((
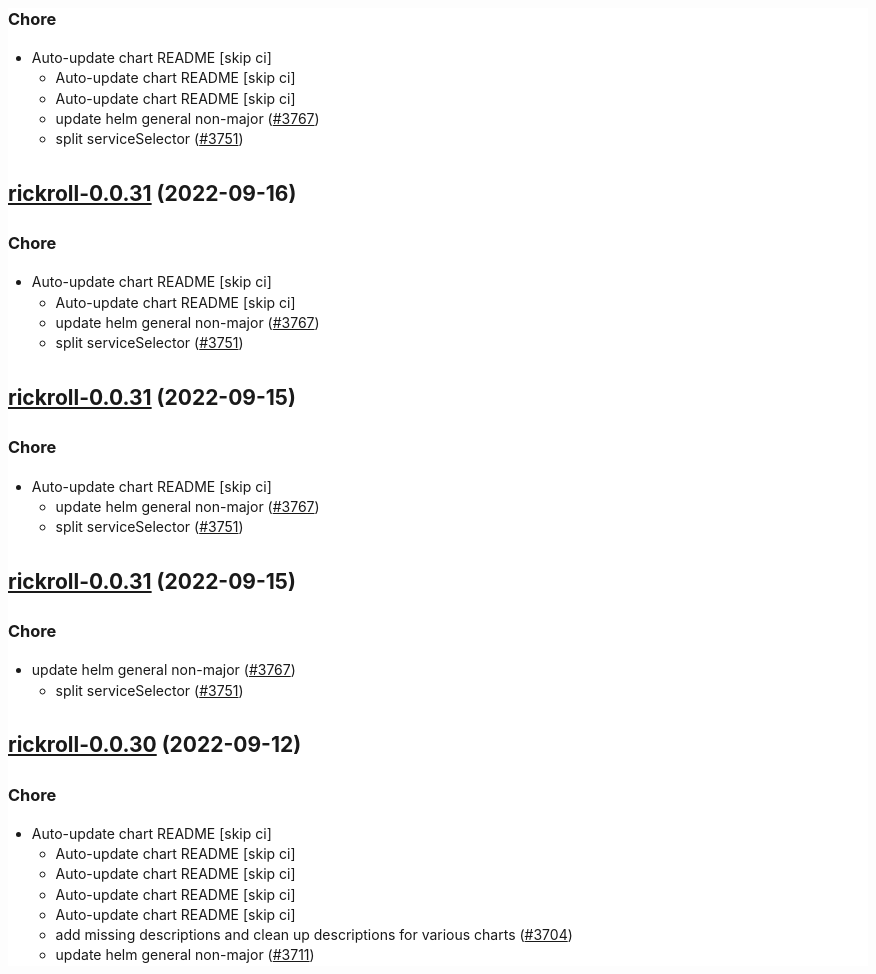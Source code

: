 ### Chore

- Auto-update chart README [skip ci]
  - Auto-update chart README [skip ci]
  - Auto-update chart README [skip ci]
  - update helm general non-major ([#3767](https://github.com/truecharts/charts/issues/3767))
  - split serviceSelector ([#3751](https://github.com/truecharts/charts/issues/3751))




## [rickroll-0.0.31](https://github.com/truecharts/charts/compare/rickroll-0.0.30...rickroll-0.0.31) (2022-09-16)

### Chore

- Auto-update chart README [skip ci]
  - Auto-update chart README [skip ci]
  - update helm general non-major ([#3767](https://github.com/truecharts/charts/issues/3767))
  - split serviceSelector ([#3751](https://github.com/truecharts/charts/issues/3751))




## [rickroll-0.0.31](https://github.com/truecharts/charts/compare/rickroll-0.0.30...rickroll-0.0.31) (2022-09-15)

### Chore

- Auto-update chart README [skip ci]
  - update helm general non-major ([#3767](https://github.com/truecharts/charts/issues/3767))
  - split serviceSelector ([#3751](https://github.com/truecharts/charts/issues/3751))




## [rickroll-0.0.31](https://github.com/truecharts/charts/compare/rickroll-0.0.30...rickroll-0.0.31) (2022-09-15)

### Chore

- update helm general non-major ([#3767](https://github.com/truecharts/charts/issues/3767))
  - split serviceSelector ([#3751](https://github.com/truecharts/charts/issues/3751))




## [rickroll-0.0.30](https://github.com/truecharts/charts/compare/rickroll-0.0.29...rickroll-0.0.30) (2022-09-12)

### Chore

- Auto-update chart README [skip ci]
  - Auto-update chart README [skip ci]
  - Auto-update chart README [skip ci]
  - Auto-update chart README [skip ci]
  - Auto-update chart README [skip ci]
  - add missing descriptions and clean up descriptions for various charts ([#3704](https://github.com/truecharts/charts/issues/3704))
  - update helm general non-major ([#3711](https://github.com/truecharts/charts/issues/3711))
))
#### What is required:
Copy the records above precisely, and leave every image out of the copy.

#### Written solution:
Source code

: ### Chore

- Auto-update chart README [skip ci]
  - Auto-update chart README [skip ci]
  - Auto-update chart README [skip ci]
  - update helm general non-major ([#3767](https://github.com/truecharts/charts/issues/3767))
  - split serviceSelector ([#3751](https://github.com/truecharts/charts/issues/3751))




## [rickroll-0.0.31](https://github.com/truecharts/charts/compare/rickroll-0.0.30...rickroll-0.0.31) (2022-09-16)

### Chore

- Auto-update chart README [skip ci]
  - Auto-update chart README [skip ci]
  - update helm general non-major ([#3767](https://github.com/truecharts/charts/issues/3767))
  - split serviceSelector ([#3751](https://github.com/truecharts/charts/issues/3751))




## [rickroll-0.0.31](https://github.com/truecharts/charts/compare/rickroll-0.0.30...rickroll-0.0.31) (2022-09-15)

### Chore

- Auto-update chart README [skip ci]
  - update helm general non-major ([#3767](https://github.com/truecharts/charts/issues/3767))
  - split serviceSelector ([#3751](https://github.com/truecharts/charts/issues/3751))




## [rickroll-0.0.31](https://github.com/truecharts/charts/compare/rickroll-0.0.30...rickroll-0.0.31) (2022-09-15)

### Chore

- update helm general non-major ([#3767](https://github.com/truecharts/charts/issues/3767))
  - split serviceSelector ([#3751](https://github.com/truecharts/charts/issues/3751))




## [rickroll-0.0.30](https://github.com/truecharts/charts/compare/rickroll-0.0.29...rickroll-0.0.30) (2022-09-12)

### Chore

- Auto-update chart README [skip ci]
  - Auto-update chart README [skip ci]
  - Auto-update chart README [skip ci]
  - Auto-update chart README [skip ci]
  - Auto-update chart README [skip ci]
  - add missing descriptions and clean up descriptions for various charts ([#3704](https://github.com/truecharts/charts/issues/3704))
  - update helm general non-major ([#3711](https://github.com/truecharts/charts/issues/3711))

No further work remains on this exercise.